However, it was explicitly designed without relying on DNSSEC [RFC4033],
and does not provide a way to declare DNSSEC expectations. On the other
hand, DANE [RFC7672] clients rely on DNSSEC to activate validation. If
DNSSEC data is suppressed via MITM attacks on the resolver path, DANE is
not used at all. The result is not a failed DANE validation, but rather
its absence--leaving the sender to fall back to opportunistic delivery.
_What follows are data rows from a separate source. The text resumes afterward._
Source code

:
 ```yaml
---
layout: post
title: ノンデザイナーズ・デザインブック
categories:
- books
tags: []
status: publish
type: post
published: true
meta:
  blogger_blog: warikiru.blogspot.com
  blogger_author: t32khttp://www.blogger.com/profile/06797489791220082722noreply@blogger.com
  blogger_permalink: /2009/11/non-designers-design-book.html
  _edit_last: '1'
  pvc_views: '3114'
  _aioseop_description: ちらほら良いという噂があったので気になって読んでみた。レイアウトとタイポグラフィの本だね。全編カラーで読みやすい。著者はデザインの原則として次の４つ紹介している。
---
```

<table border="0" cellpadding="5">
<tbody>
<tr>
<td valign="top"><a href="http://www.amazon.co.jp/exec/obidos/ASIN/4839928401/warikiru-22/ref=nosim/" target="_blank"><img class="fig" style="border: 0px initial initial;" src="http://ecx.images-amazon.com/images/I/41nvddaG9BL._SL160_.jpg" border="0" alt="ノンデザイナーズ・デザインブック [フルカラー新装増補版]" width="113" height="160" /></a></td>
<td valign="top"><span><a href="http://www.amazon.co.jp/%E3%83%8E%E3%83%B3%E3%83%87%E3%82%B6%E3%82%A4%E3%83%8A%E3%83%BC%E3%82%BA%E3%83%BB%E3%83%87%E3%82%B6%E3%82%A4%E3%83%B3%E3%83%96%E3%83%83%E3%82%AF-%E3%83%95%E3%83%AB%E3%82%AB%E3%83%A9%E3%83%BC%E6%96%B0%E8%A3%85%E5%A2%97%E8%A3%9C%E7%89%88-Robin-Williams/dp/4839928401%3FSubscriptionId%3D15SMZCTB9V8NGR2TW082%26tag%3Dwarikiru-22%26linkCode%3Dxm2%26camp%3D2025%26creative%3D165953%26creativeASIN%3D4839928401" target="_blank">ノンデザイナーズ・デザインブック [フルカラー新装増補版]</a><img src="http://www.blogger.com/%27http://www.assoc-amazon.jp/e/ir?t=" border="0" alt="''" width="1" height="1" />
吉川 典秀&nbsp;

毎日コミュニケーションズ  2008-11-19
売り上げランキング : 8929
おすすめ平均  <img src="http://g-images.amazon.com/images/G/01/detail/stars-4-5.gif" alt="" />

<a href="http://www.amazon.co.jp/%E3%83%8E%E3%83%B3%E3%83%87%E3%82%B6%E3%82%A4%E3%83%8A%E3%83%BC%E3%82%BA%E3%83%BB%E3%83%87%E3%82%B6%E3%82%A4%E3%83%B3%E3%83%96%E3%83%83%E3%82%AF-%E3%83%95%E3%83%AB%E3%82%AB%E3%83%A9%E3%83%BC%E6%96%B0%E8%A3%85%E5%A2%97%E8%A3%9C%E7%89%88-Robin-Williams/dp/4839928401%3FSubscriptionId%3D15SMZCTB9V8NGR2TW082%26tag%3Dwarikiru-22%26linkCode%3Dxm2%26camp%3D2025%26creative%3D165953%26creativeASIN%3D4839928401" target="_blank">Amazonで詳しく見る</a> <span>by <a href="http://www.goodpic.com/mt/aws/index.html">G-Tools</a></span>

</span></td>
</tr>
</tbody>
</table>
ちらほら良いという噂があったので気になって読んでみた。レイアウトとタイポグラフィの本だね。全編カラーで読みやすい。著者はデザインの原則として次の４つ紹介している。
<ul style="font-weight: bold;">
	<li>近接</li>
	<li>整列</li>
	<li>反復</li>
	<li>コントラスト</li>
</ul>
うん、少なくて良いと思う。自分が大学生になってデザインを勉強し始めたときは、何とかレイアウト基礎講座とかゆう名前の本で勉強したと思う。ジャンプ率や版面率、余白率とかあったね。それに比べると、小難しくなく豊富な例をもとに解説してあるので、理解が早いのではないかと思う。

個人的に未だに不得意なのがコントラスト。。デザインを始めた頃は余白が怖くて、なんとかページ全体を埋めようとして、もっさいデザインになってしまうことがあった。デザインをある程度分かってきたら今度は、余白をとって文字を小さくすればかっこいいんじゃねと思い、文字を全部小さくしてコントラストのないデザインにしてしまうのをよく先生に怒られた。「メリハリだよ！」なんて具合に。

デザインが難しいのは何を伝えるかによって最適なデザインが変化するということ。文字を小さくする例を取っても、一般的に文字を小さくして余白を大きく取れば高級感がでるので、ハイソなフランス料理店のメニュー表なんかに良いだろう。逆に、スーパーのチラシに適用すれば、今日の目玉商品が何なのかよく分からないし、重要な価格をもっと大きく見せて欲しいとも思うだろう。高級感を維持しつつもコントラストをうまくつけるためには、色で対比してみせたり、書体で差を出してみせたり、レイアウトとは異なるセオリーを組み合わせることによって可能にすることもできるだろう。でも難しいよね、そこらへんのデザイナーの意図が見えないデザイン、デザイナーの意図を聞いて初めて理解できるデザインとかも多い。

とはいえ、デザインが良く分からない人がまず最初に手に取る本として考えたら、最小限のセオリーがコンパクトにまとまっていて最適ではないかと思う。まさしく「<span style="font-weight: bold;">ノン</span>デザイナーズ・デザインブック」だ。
This document proposes a simple extension to the MTA-STS policy file
format to include a "dnssec: yes" directive, enabling recipient domains
to declare their DNSSEC deployment status explicitly. Sending MTAs can
use this signal to enforce DNSSEC validation and abort or defer delivery
in the absence of signatures.
2. Policy Semantics
The semantics of the `dnssec:` field are as follows:
- "yes": The domain operator expects DNSSEC signatures to be available.
- Other values are undefined and MUST be ignored.
Note that when `dnssec: yes` is present, clients MAY still evaluate the
TLS-related fields in the policy (e.g., `mode`, `mx`, etc.), depending
on local policy or implementation logic. This allows for mixed-mode
policies that signal DNSSEC expectations while retaining compatibility
with traditional MTA-STS behavior.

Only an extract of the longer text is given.